The world number one claimed to have been infected on December 16 to request a medical exemption that would allow him to enter Australia to play the first Grand Slam of the season as he was not vaccinated. This medical exemption, along with his visa, was revoked by the Australian Government after several litigations, but now doubts are growing as to whether the positive of Djokovic it is authentic.
The BBC has sampled the tests carried out in Serbia in the days before and after Djokovic's alleged contagion and has found that the serial number of the test does not match and it goes out of the numerical sequence. Also, the serial number is higher than a negative test that was done days before.
The German newspaper 'Der Spiegel' was the first to warn of the shadows cast by Djokovic's positive, but his investigation, together with the Zerforschung association, which questioned the QR code of the result, did not go further.
It should be remembered that Djokovic, despite the fact that the laboratory had the results ready on the same day 16, assured that He did not know about the positive until the 18th, so on the 17th he attended an act of the Serbian tennis federation, in which he was without face mask or keeping social distance.
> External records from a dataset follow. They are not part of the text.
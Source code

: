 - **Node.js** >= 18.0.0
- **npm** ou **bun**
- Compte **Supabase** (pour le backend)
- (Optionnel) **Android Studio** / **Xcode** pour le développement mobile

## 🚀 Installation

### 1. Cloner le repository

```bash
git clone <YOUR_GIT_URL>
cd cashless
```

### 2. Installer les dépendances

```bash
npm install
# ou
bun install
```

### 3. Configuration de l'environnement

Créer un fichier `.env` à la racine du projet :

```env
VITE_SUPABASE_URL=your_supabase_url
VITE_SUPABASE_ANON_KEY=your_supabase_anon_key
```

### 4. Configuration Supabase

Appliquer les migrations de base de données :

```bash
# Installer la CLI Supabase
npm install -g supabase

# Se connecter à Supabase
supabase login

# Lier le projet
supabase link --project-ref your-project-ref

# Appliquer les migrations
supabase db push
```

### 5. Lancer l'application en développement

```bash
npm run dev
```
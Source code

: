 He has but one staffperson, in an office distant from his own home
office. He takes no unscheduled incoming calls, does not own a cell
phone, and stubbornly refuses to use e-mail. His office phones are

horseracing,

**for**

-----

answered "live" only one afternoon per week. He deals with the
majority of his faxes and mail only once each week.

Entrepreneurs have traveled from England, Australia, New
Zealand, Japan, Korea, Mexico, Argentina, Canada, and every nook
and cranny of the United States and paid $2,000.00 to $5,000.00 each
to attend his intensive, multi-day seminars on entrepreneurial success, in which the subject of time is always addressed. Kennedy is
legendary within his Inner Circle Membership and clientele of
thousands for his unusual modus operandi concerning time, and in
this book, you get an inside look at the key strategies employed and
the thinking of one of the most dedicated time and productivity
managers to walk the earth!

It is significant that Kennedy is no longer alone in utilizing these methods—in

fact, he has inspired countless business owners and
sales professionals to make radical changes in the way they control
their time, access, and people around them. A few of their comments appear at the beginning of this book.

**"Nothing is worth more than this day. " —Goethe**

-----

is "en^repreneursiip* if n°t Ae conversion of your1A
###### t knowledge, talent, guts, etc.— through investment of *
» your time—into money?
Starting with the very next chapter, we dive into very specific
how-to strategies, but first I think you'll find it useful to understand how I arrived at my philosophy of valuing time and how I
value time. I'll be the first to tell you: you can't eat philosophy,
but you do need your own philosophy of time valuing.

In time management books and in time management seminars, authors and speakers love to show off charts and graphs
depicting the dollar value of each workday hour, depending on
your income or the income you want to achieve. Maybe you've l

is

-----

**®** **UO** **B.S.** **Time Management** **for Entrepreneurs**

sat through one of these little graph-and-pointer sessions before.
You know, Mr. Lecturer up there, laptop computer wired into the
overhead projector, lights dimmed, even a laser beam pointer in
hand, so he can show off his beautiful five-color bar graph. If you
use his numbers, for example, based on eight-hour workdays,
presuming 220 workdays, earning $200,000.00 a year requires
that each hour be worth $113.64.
In addition, on the 18th, already aware of the positive, he went to an interview at his tennis center with the newspaper 'L'Equipe', without alerting the journalist of the contagion. This goes against the Balkan country's law, which required 14 days of quarantine after testing positive.
The BBC leaves open the possibility that discrepancies between the tests and their serial numbers are due to a possible "glitch" or because the tests were processed by different laboratories, but they point out that they have put their research in the hands of the Public Health Institute in Serbia.
Djokovic's team declined to comment on this report.